◆ Information shown ◆
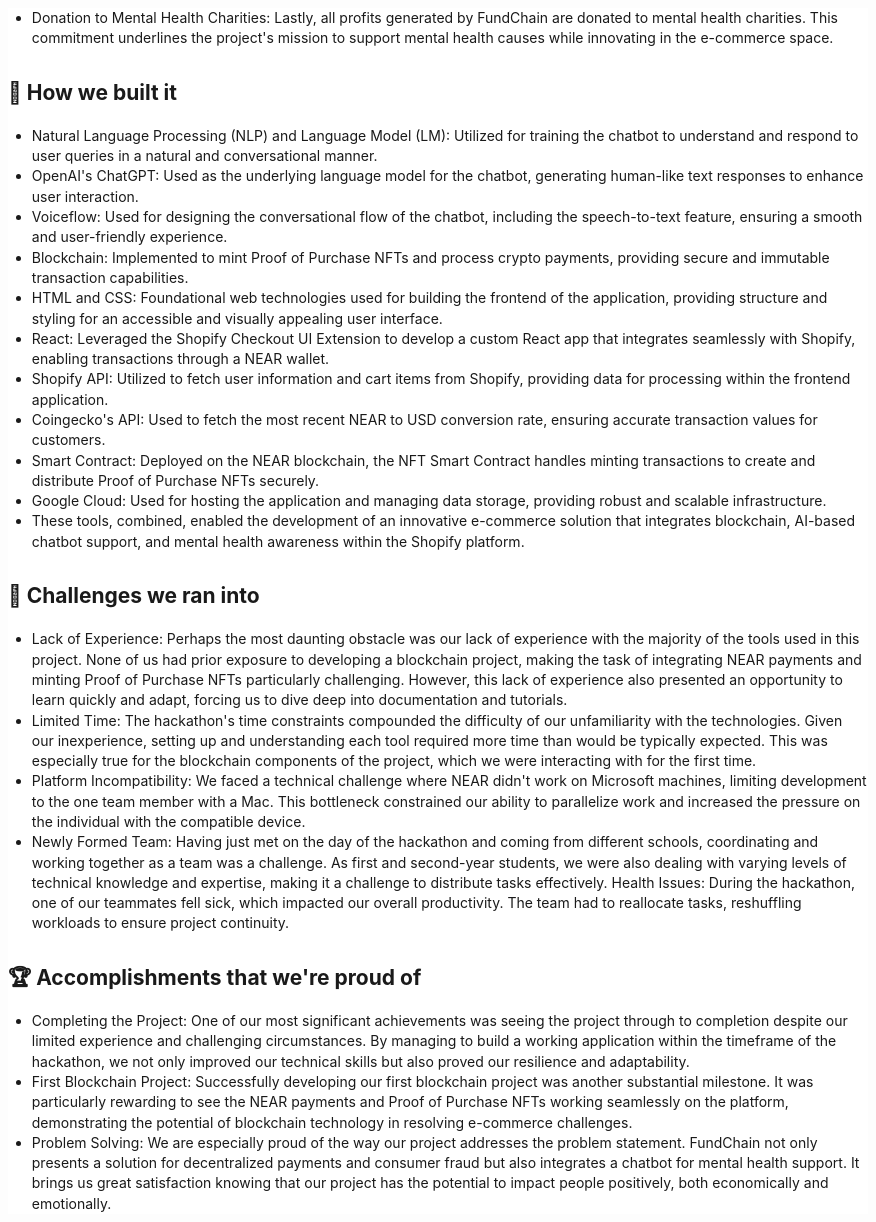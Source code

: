 - Donation to Mental Health Charities: Lastly, all profits generated by FundChain are donated to mental health charities. This commitment underlines the project's mission to support mental health causes while innovating in the e-commerce space.

## 🧠 How we built it
- Natural Language Processing (NLP) and Language Model (LM): Utilized for training the chatbot to understand and respond to user queries in a natural and conversational manner.
- OpenAI's ChatGPT: Used as the underlying language model for the chatbot, generating human-like text responses to enhance user interaction.
- Voiceflow: Used for designing the conversational flow of the chatbot, including the speech-to-text feature, ensuring a smooth and user-friendly experience.
- Blockchain: Implemented to mint Proof of Purchase NFTs and process crypto payments, providing secure and immutable transaction capabilities.
- HTML and CSS: Foundational web technologies used for building the frontend of the application, providing structure and styling for an accessible and visually appealing user interface.
- React: Leveraged the Shopify Checkout UI Extension to develop a custom React app that integrates seamlessly with Shopify, enabling transactions through a NEAR wallet.
- Shopify API: Utilized to fetch user information and cart items from Shopify, providing data for processing within the frontend application.
- Coingecko's API: Used to fetch the most recent NEAR to USD conversion rate, ensuring accurate transaction values for customers.
- Smart Contract: Deployed on the NEAR blockchain, the NFT Smart Contract handles minting transactions to create and distribute Proof of Purchase NFTs securely.
- Google Cloud: Used for hosting the application and managing data storage, providing robust and scalable infrastructure.
- These tools, combined, enabled the development of an innovative e-commerce solution that integrates blockchain, AI-based chatbot support, and mental health awareness within the Shopify platform.

## 🧩 Challenges we ran into
- Lack of Experience: Perhaps the most daunting obstacle was our lack of experience with the majority of the tools used in this project. None of us had prior exposure to developing a blockchain project, making the task of integrating NEAR payments and minting Proof of Purchase NFTs particularly challenging. However, this lack of experience also presented an opportunity to learn quickly and adapt, forcing us to dive deep into documentation and tutorials.
- Limited Time: The hackathon's time constraints compounded the difficulty of our unfamiliarity with the technologies. Given our inexperience, setting up and understanding each tool required more time than would be typically expected. This was especially true for the blockchain components of the project, which we were interacting with for the first time.
- Platform Incompatibility: We faced a technical challenge where NEAR didn't work on Microsoft machines, limiting development to the one team member with a Mac. This bottleneck constrained our ability to parallelize work and increased the pressure on the individual with the compatible device.
- Newly Formed Team: Having just met on the day of the hackathon and coming from different schools, coordinating and working together as a team was a challenge. As first and second-year students, we were also dealing with varying levels of technical knowledge and expertise, making it a challenge to distribute tasks effectively.
Health Issues: During the hackathon, one of our teammates fell sick, which impacted our overall productivity. The team had to reallocate tasks, reshuffling workloads to ensure project continuity.

## 🏆 Accomplishments that we're proud of
- Completing the Project: One of our most significant achievements was seeing the project through to completion despite our limited experience and challenging circumstances. By managing to build a working application within the timeframe of the hackathon, we not only improved our technical skills but also proved our resilience and adaptability.
- First Blockchain Project: Successfully developing our first blockchain project was another substantial milestone. It was particularly rewarding to see the NEAR payments and Proof of Purchase NFTs working seamlessly on the platform, demonstrating the potential of blockchain technology in resolving e-commerce challenges.
- Problem Solving: We are especially proud of the way our project addresses the problem statement. FundChain not only presents a solution for decentralized payments and consumer fraud but also integrates a chatbot for mental health support. It brings us great satisfaction knowing that our project has the potential to impact people positively, both economically and emotionally.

◆ Work instruction ◆
Above are the entries. Output exactly the lines beginning with the line that has "the e-commerce space." and ending with the line that has "- Google Cloud: Used".

◆ Expected output ◆
: - Donation to Mental Health Charities: Lastly, all profits generated by FundChain are donated to mental health charities. This commitment underlines the project's mission to support mental health causes while innovating in the e-commerce space.

## 🧠 How we built it
- Natural Language Processing (NLP) and Language Model (LM): Utilized for training the chatbot to understand and respond to user queries in a natural and conversational manner.
- OpenAI's ChatGPT: Used as the underlying language model for the chatbot, generating human-like text responses to enhance user interaction.
- Voiceflow: Used for designing the conversational flow of the chatbot, including the speech-to-text feature, ensuring a smooth and user-friendly experience.
- Blockchain: Implemented to mint Proof of Purchase NFTs and process crypto payments, providing secure and immutable transaction capabilities.
- HTML and CSS: Foundational web technologies used for building the frontend of the application, providing structure and styling for an accessible and visually appealing user interface.
- React: Leveraged the Shopify Checkout UI Extension to develop a custom React app that integrates seamlessly with Shopify, enabling transactions through a NEAR wallet.
- Shopify API: Utilized to fetch user information and cart items from Shopify, providing data for processing within the frontend application.
- Coingecko's API: Used to fetch the most recent NEAR to USD conversion rate, ensuring accurate transaction values for customers.
- Smart Contract: Deployed on the NEAR blockchain, the NFT Smart Contract handles minting transactions to create and distribute Proof of Purchase NFTs securely.
- Google Cloud: Used for hosting the application and managing data storage, providing robust and scalable infrastructure.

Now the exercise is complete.